Start of Given data

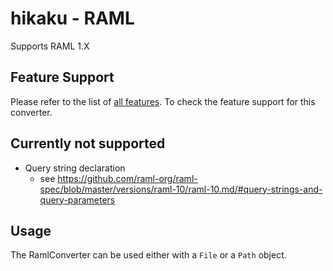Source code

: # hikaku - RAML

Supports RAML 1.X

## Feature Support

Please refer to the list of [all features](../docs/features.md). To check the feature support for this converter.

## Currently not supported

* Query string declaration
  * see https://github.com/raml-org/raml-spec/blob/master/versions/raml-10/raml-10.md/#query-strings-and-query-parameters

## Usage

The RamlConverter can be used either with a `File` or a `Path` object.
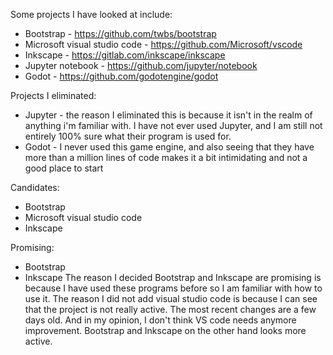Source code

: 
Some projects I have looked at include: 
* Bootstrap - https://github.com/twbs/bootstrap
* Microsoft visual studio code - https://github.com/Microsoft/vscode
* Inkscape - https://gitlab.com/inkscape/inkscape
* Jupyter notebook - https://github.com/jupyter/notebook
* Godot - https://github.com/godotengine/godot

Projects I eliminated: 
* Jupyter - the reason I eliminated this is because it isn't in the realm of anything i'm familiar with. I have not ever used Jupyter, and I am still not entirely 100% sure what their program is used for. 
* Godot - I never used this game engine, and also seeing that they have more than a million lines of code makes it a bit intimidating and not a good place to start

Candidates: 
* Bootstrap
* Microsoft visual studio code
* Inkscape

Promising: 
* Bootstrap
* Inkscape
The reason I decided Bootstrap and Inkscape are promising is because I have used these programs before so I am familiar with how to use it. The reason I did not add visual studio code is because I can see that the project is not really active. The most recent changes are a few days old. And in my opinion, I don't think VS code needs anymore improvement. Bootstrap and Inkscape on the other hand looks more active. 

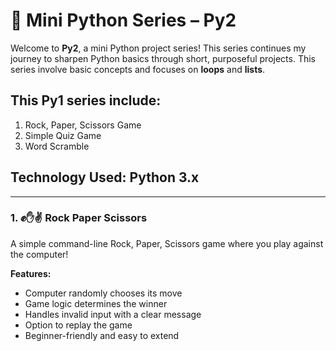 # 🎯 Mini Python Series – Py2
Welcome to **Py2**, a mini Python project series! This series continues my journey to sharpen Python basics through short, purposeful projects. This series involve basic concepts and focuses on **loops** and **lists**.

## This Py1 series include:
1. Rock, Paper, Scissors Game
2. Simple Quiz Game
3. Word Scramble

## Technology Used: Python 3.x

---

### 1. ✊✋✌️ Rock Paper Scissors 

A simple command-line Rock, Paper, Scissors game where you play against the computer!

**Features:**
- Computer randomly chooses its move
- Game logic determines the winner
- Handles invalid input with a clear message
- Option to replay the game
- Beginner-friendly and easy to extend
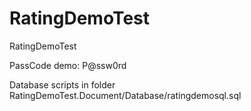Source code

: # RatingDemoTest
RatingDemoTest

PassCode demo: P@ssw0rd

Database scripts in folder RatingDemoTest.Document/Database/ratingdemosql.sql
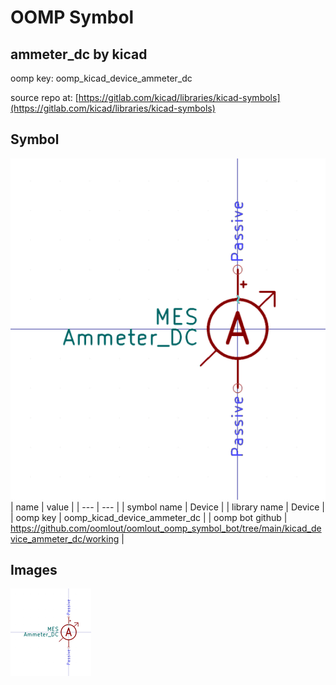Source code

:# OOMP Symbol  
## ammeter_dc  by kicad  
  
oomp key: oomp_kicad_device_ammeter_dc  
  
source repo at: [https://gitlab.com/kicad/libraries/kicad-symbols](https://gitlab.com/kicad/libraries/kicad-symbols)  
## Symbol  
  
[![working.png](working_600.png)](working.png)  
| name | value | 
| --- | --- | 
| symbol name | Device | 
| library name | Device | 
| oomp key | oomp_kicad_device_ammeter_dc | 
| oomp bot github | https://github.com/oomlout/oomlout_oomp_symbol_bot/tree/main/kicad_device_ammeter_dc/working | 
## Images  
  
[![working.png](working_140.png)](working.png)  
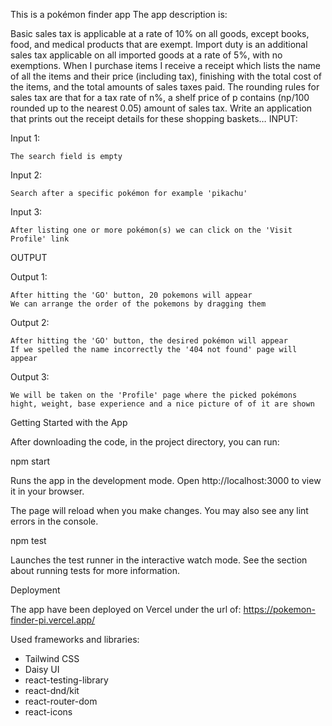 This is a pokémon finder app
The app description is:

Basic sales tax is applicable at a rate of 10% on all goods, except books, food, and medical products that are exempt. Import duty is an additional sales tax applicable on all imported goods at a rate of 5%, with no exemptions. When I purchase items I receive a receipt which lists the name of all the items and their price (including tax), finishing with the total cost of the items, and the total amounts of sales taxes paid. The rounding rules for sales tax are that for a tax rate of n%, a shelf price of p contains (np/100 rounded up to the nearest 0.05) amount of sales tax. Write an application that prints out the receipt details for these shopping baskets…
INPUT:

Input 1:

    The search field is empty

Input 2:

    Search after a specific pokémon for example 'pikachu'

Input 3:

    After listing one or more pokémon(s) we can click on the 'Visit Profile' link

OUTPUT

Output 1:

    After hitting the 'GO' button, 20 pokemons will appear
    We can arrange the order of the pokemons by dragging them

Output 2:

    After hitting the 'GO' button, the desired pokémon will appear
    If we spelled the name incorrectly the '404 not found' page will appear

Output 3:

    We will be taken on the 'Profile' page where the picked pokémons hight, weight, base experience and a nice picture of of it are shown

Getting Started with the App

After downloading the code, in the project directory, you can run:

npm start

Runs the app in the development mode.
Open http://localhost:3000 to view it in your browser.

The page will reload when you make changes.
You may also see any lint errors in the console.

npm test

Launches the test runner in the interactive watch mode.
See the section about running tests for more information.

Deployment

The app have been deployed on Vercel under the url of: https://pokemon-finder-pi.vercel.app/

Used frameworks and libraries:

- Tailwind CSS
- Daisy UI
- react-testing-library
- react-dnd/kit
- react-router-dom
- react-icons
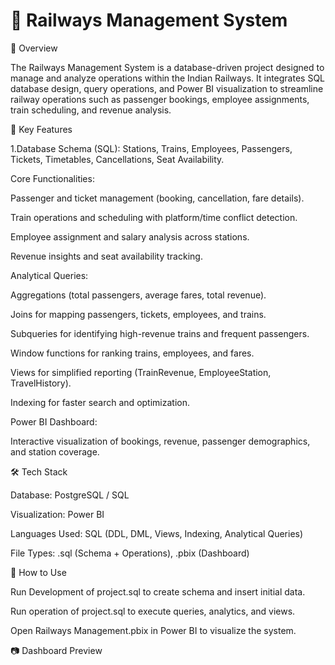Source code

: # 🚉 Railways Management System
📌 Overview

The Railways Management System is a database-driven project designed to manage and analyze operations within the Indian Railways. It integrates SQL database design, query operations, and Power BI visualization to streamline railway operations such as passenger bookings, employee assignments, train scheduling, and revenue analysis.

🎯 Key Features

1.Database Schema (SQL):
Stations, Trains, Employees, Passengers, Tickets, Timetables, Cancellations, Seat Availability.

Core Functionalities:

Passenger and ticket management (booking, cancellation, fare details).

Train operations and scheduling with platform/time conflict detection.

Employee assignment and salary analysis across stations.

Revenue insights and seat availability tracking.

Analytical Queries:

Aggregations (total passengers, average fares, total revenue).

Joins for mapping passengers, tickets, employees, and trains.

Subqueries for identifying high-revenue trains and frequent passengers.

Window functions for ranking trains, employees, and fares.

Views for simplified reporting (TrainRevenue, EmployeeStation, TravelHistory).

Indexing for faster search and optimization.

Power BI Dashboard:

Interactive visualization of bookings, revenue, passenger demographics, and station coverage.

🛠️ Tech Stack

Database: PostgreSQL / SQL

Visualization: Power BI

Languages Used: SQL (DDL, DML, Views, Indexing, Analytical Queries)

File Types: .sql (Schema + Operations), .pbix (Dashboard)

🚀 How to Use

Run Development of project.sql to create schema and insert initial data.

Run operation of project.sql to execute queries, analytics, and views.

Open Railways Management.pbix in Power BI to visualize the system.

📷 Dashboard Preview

End of Given data

Exercise instructions
Reproduce, word for word, everything in the listing above from the line containing "[![working.png](working_140.png)](working.png)" down to the line containing "The app description", both of them included. No pictures.

Answer to this exercise
[![working.png](working_140.png)](working.png)  
 This is a pokémon finder app
The app description is:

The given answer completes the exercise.